Une heure avec… Ricky Martin : "Avant mon coming out, j'ai surjoué les hétéros"

Public : On a tendance à l’oublier, mais vous êtes aussi acteur !

Ricky Martin : J’ai même commencé à 15 ans. C’était à Buenos Aires, en Argentine, pour une série télé. Et puis, la musique est venue à moi et elle a pris une place prépondérante dans ma vie, ma carrière. J’avais déjà travaillé avec Ryan Murphy il y a deux ans pour American Crime Story, un biopic sur Versace. Je suis tellement reconnaissant d’avoir été rappelé pour Jingle Jangle.

C’est un film de Noël, fête qui cette année a été très particulière pour tout le monde. Comment s’est déroulé celui des Martin ?

Nous avons quitté Los Angeles pour Porto Rico pour au moins deux mois.
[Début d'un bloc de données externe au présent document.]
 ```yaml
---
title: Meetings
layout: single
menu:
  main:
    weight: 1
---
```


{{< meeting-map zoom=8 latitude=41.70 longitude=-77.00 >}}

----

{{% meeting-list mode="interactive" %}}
Nous y avons rejoint mes parents, mes frères et sœurs, mes beaux-frères et belles-sœurs, mes neveux et nièces. Nous avons été très prudents concernant le Covid19. Depuis le mois de mars, nous vivons avec masques, gants et gel hydroalcoolique… Mais à Noël, nous avons craqué. Nous étions en manque de ceux que nous aimions. Nous avions besoin de nous réunir, de nous embrasser, de nous serrer dans les bras.

Votre famille est-elle issue du monde artistique ?
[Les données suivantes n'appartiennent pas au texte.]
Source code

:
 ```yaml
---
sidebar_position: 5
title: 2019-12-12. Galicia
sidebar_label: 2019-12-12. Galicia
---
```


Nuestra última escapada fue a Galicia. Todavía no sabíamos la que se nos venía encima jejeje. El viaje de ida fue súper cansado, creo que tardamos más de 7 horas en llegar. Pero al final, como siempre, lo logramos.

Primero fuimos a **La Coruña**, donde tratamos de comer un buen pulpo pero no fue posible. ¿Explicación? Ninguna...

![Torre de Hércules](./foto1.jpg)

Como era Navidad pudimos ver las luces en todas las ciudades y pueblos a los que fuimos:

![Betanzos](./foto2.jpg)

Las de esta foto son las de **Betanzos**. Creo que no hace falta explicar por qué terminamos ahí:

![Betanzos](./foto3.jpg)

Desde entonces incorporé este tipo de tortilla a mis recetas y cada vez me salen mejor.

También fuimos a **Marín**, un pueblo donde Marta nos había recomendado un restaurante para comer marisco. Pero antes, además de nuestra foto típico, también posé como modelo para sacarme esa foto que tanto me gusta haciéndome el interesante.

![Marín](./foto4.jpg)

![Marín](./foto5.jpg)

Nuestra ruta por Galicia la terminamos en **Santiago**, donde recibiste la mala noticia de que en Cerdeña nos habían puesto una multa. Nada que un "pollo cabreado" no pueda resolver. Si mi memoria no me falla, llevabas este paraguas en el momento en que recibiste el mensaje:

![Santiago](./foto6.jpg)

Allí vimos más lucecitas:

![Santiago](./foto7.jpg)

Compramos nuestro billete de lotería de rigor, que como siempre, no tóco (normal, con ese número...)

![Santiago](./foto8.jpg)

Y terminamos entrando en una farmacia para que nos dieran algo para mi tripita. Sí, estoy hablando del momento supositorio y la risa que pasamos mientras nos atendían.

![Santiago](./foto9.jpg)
Pas du tout. Ma mère était comptable, mon père était psychologue – ils sont à la retraite. J’ai deux frères plus jeunes et une sœur aînée. Mais soyons clairs : après un petit verre de rhum, tout le monde chante dans la famille, même les plus timides ! Nos chants de Noël sont bruyants et festifs, c’est plus un carnaval que le Noël que vous connaissez en Europe. Tout le monde danse pendant des heures, chez lui et chez les autres.
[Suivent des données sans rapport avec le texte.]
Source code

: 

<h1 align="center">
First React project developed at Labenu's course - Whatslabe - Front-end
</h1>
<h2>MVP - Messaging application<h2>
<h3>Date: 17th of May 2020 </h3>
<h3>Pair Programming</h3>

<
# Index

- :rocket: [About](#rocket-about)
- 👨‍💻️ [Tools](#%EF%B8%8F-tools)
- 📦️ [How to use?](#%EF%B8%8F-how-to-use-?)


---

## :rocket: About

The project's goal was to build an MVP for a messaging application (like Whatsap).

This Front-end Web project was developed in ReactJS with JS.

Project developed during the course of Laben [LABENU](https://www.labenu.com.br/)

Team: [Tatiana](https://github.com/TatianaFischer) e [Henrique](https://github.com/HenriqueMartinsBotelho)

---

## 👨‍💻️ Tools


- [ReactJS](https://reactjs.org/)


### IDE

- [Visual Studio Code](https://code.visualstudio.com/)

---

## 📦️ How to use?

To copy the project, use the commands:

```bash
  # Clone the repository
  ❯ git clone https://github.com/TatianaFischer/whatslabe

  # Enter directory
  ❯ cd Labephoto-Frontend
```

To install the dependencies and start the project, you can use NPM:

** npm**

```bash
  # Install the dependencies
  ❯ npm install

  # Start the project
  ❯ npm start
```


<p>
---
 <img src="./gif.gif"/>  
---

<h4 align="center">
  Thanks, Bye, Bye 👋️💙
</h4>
Vous venez de fêter vos 49 ans. En vous voyant, on ne le croirait pas !

Le secret ? Peut-être un petit peu de Botox, ici et là… Mais aussi beaucoup de relaxation. Mon capital, c’est ma voix, mais c’est aussi mon physique. L’un ne va pas sans l’autre. Je m’entraîne comme un athlète. Je fais attention à ce que je mange. Toujours sainement et sans abus. Je suis très à l’aise dans ma peau surtout depuis que je ne me mens plus à moi-même…

« Mon secret de jeunesse? Un peu de Botox ici et là… »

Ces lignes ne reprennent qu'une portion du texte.